Segment Start: PROVIDED ENTRIES

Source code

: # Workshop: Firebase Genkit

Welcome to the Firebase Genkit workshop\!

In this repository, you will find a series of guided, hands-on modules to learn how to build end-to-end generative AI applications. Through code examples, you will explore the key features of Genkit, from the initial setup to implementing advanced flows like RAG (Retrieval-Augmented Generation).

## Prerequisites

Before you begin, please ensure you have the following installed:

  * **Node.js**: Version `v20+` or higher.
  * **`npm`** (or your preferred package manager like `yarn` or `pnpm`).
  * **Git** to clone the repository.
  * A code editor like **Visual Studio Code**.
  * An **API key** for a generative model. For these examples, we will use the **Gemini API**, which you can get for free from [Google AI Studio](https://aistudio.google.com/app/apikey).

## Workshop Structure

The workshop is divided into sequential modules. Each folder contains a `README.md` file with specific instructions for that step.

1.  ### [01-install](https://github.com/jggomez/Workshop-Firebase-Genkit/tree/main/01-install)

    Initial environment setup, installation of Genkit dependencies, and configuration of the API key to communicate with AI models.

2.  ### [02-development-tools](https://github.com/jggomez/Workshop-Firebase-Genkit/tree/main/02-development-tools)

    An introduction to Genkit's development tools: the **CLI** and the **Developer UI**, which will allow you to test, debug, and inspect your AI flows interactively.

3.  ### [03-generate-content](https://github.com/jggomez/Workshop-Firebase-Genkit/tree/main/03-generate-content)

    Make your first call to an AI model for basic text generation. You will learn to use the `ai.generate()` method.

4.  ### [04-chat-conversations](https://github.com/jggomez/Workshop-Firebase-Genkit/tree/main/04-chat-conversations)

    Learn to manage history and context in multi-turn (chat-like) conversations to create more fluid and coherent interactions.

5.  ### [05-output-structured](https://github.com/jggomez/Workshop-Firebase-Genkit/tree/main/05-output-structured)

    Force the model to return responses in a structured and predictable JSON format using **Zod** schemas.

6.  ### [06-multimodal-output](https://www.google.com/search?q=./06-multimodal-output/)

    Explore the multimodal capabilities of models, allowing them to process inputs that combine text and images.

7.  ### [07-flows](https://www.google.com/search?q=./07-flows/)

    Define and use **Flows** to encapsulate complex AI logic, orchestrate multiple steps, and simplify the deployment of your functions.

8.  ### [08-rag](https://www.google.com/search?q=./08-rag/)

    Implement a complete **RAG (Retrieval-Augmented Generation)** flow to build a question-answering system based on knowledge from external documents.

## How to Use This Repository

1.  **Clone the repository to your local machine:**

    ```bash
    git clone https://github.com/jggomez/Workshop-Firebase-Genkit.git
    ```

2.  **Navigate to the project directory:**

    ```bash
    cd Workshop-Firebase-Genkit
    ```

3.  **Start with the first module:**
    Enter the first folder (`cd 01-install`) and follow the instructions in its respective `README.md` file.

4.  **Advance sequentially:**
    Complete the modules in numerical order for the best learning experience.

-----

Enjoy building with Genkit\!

Segment End: PROVIDED ENTRIES
Segment Start: PROVIDED ENTRIES

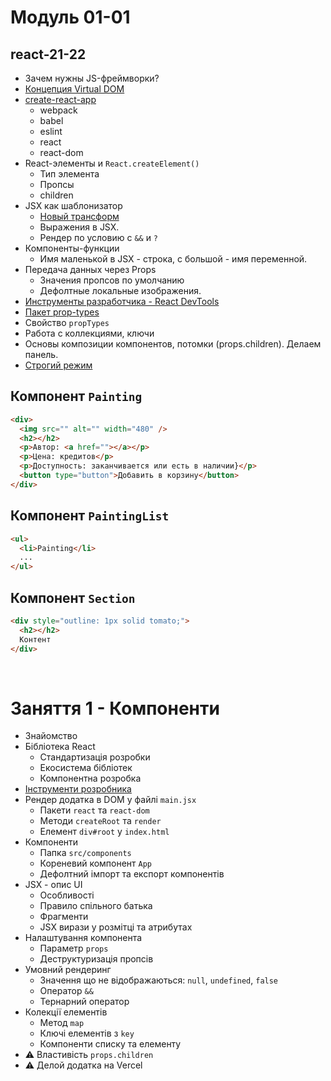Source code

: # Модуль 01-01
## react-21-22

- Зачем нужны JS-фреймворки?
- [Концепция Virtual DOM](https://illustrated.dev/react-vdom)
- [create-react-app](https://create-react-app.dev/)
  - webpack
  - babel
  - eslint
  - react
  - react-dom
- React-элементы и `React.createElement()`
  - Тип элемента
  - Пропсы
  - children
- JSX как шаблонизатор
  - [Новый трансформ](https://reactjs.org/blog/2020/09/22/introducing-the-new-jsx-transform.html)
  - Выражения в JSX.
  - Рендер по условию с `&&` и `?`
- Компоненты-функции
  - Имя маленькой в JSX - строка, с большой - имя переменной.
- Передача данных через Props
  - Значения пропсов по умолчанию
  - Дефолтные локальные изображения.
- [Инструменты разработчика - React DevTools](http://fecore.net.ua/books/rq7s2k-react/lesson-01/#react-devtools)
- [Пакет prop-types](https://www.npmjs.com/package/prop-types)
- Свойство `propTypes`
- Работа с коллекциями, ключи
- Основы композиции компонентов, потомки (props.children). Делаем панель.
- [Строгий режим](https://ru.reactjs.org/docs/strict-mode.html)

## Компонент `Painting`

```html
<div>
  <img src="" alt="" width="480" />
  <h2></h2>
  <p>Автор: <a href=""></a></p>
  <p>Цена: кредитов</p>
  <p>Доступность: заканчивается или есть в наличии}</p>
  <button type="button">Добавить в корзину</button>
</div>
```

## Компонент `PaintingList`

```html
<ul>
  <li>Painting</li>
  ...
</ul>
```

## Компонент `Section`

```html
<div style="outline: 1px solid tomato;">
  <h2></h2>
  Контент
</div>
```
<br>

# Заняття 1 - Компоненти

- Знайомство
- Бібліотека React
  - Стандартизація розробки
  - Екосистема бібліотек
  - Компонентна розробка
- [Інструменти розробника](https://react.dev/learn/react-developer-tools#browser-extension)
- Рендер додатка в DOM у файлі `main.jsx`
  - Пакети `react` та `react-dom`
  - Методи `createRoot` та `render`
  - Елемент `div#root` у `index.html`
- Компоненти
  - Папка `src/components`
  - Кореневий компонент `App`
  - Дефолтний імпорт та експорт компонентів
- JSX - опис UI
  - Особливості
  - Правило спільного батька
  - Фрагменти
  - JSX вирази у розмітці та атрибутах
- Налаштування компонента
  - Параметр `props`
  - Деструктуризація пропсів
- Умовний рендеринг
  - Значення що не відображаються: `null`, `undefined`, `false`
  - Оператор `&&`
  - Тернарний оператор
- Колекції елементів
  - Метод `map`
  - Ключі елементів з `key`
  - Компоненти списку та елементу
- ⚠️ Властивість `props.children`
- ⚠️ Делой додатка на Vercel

Segment End: PROVIDED ENTRIES
Segment Start: PROVIDED ENTRIES

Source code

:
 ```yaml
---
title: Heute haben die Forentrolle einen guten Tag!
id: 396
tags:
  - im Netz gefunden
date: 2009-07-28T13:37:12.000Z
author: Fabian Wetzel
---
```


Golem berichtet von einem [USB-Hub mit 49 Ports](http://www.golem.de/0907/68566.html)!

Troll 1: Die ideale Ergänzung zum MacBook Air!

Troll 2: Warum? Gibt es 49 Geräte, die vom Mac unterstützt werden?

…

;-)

Segment End: PROVIDED ENTRIES

### [WHAT IS BEING ASKED]
Using the entries above, output exactly the lines between the line holding "- Стандартизація розробки" and the line holding "- Компоненти списку та елементу", end lines included, and nothing more.

### [SOLUTION TO THIS EXERCISE]
  - Стандартизація розробки
  - Екосистема бібліотек
  - Компонентна розробка
- [Інструменти розробника](https://react.dev/learn/react-developer-tools#browser-extension)
- Рендер додатка в DOM у файлі `main.jsx`
  - Пакети `react` та `react-dom`
  - Методи `createRoot` та `render`
  - Елемент `div#root` у `index.html`
- Компоненти
  - Папка `src/components`
  - Кореневий компонент `App`
  - Дефолтний імпорт та експорт компонентів
- JSX - опис UI
  - Особливості
  - Правило спільного батька
  - Фрагменти
  - JSX вирази у розмітці та атрибутах
- Налаштування компонента
  - Параметр `props`
  - Деструктуризація пропсів
- Умовний рендеринг
  - Значення що не відображаються: `null`, `undefined`, `false`
  - Оператор `&&`
  - Тернарний оператор
- Колекції елементів
  - Метод `map`
  - Ключі елементів з `key`
  - Компоненти списку та елементу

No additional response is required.